Daltrey told us that the Who growing up in the shadow and rubble of bomb cratered England after World War II essentially made them into the band they became: "It gave us incredible opportunities because it was a blank canvas to paint on. Y'know, a lot of people have said to me, 'And you were all very poor' -- and I say, 'No, actually, we weren't very poor, we were incredibly wealthy! We didn't have much money, but that's got (laughs) nothing to do with. . . ' Y'know, everybody just equates that with poverty now. The community becomes stronger through the war and imagination, and there's something about need and not easy accessible excess (laughs) -- which is what we're in today -- (that) makes you very creative. And that's what we did."

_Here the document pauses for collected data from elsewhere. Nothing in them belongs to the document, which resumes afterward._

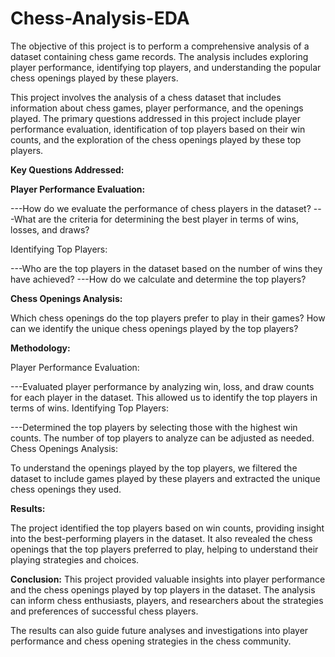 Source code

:# Chess-Analysis-EDA
The objective of this project is to perform a comprehensive analysis of a dataset containing chess game records. The analysis includes exploring player performance, identifying top players, and understanding the popular chess openings played by these players.

This project involves the analysis of a chess dataset that includes information about chess games, player performance, and the openings played. The primary questions addressed in this project include player performance evaluation, identification of top players based on their win counts, and the exploration of the chess openings played by these top players.

**Key Questions Addressed:**

**Player Performance Evaluation:**

---How do we evaluate the performance of chess players in the dataset?
---What are the criteria for determining the best player in terms of wins, losses, and draws?

Identifying Top Players:

---Who are the top players in the dataset based on the number of wins they have achieved?
---How do we calculate and determine the top players?


**Chess Openings Analysis:**

Which chess openings do the top players prefer to play in their games?
How can we identify the unique chess openings played by the top players?


**Methodology:**

Player Performance Evaluation:

---Evaluated player performance by analyzing win, loss, and draw counts for each player in the dataset. This allowed us to identify the top players in terms of wins.
Identifying Top Players:

---Determined the top players by selecting those with the highest win counts. The number of top players to analyze can be adjusted as needed.
Chess Openings Analysis:

To understand the openings played by the top players, we filtered the dataset to include games played by these players and extracted the unique chess openings they used.


**Results:**

The project identified the top players based on win counts, providing insight into the best-performing players in the dataset.
It also revealed the chess openings that the top players preferred to play, helping to understand their playing strategies and choices.



**Conclusion:**
This project provided valuable insights into player performance and the chess openings played by top players in the dataset. The analysis can inform chess enthusiasts, players, and researchers about the strategies and preferences of successful chess players.

The results can also guide future analyses and investigations into player performance and chess opening strategies in the chess community.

Pete Townshend says that through the years -- even during his more ambitious pieces such as Lifehouse, which became Who's Next -- he's never lost sight of his initial audience of suburban London teens: "I'm always writing for the first commission I've ever had, the Shepherds Bush Who fan who was so delighted when I wrote '(I) Can't Explain,' and 'My Generation.' And I've been fairly faithful to that all the way along. So I tend to write songs for where those people are at today. Y'know, they're older, they're my age, they're married, divorced, some of them are dead. I'm still writing for them and for their relationships and about their lives."

The Who will release its 12th studio album, titled, WHO, on December 6th.